Increasing fees to the same percentage of the time involved does not repay you for your newly expanded talent at writing up a 3.6 UAD. If the new UAD takes 50% longer and you only charge 50% more, you are working for the same hourly wage, but are just doing fewer reports per week. We collectively have all increased the fee another $X/hour we were working every time a change is made to the forms. That is not an increase in fees, it is just spreading out more money for reports that take longer to complete. At the end of the week, you are making the same wage, but producing less.

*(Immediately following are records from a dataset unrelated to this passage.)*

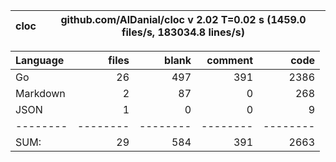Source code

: cloc|github.com/AlDanial/cloc v 2.02  T=0.02 s (1459.0 files/s, 183034.8 lines/s)
--- | ---

Language|files|blank|comment|code
:-------|-------:|-------:|-------:|-------:
Go|26|497|391|2386
Markdown|2|87|0|268
JSON|1|0|0|9
--------|--------|--------|--------|--------
SUM:|29|584|391|2663
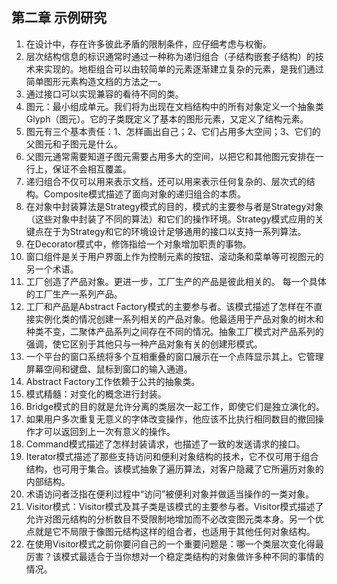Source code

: ## 第二章 示例研究

1. 在设计中，存在许多彼此矛盾的限制条件，应仔细考虑与权衡。
2. 层次结构信息的标识通常时通过一种称为递归组合（子结构嵌套子结构）的技术来实现的。地柜组合可以由较简单的元素逐渐建立复杂的元素，是我们通过简单图形元素构造文档的方法之一。
3. 通过接口可以实现兼容的看待不同的类。
4. 图元：最小组成单元。我们将为出现在文档结构中的所有对象定义一个抽象类Glyph（图元）。它的子类既定义了基本的图形元素，又定义了结构元素。
5. 图元有三个基本责任：1、怎样画出自己；2、它们占用多大空间；3、它们的父图元和子图元是什么。
6. 父图元通常需要知道子图元需要占用多大的空间，以把它和其他图元安排在一行上，保证不会相互覆盖。
7. 递归组合不仅可以用来表示文档，还可以用来表示任何复杂的、层次式的结构。Composite模式描述了面向对象的递归组合的本质。
8. 在对象中封装算法是Strategy模式的目的，模式的主要参与者是Strategy对象（这些对象中封装了不同的算法）和它们的操作环境。Strategy模式应用的关键点在于为Strategy和它的环境设计足够通用的接口以支持一系列算法。
9. 在Decorator模式中，修饰指给一个对象增加职责的事物。
10. 窗口组件是关于用户界面上作为控制元素的按钮、滚动条和菜单等可视图元的另一个术语。
11. 工厂创造了产品对象。更进一步，工厂生产的产品是彼此相关的。 每一个具体的工厂生产一系列产品。
12. 工厂和产品是Abstract Factory模式的主要参与者。该模式描述了怎样在不直接实例化类的情况创建一系列相关的产品对象。他最适用于产品对象的树木和种类不变，二聚体产品系列之间存在不同的情况。抽象工厂模式对产品系列的强调，使它区别于其他只与一种产品对象有关的创建形模式。
13. 一个平台的窗口系统将多个互相重叠的窗口展示在一个点阵显示其上。它管理屏幕空间和键盘、鼠标到窗口的输入通道。
14. Abstract Factory工作依赖于公共的抽象类。
15. 模式精髓：对变化的概念进行封装。
16. Bridge模式的目的就是允许分离的类层次一起工作，即使它们是独立演化的。
17. 如果用户多次重复无意义的字体改变操作，他应该不比执行相同数目的撤回操作才可以返回到上一次有意义的操作。
18. Command模式描述了怎样封装请求，也描述了一致的发送请求的接口。
19. Iterator模式描述了那些支持访问和便利对象结构的技术，它不仅可用于组合结构，也可用于集合。该模式抽象了遍历算法，对客户隐藏了它所遍历对象的内部结构。
20. 术语访问者泛指在便利过程中“访问”被便利对象并做适当操作的一类对象。
21. Visitor模式：Visitor模式及其子类是该模式的主要参与者。Visitor模式描述了允许对图元结构的分析数目不受限制地增加而不必改变图元类本身。另一个优点就是它不局限于像图元结构这样的组合者，也适用于其他任何对象结构。
22. 在使用Visitor模式之前你要问自己的一个重要问题是：哪一个类层次变化得最厉害？该模式最适合于当你想对一个稳定类结构的对象做许多种不同的事情的情况。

If you find that the new form takes more nuanced work and piecing together more moving parts resulting in more time, then I would suggest that each of has a new set of skills which should be priced at a premium more than just the increased amount of hours to complete said report. I agree with some of you that it is a great time to increase fees. The problem with our profession is that we collectively work for roughly the same hourly wage we did 10 to 15 years ago and we simply just add that same rate we are making to the report's longer estimated time to complete.
We seem to forget to increase our fees based on cost-of-living increases, increased costs of MLS fees, other data sources etc.. We have a skill set that is not easily replaced, as well as our vast working knowledge of the local markets. Maybe this new form is just what we need. The more complex and stressful, the fewer skippies will want to enter our profession to water down the quality and prices. I am going to embrace this thing and let my clients know what it all entails. I have a short client list anyway and have so far avoided AMC's.
I know the profession is shrinking. I believe another post indicated we are losing appraisers at 5% per year. I think the November 2026 mandatory roll-out will see an avalanche of appraisers quitting the profession.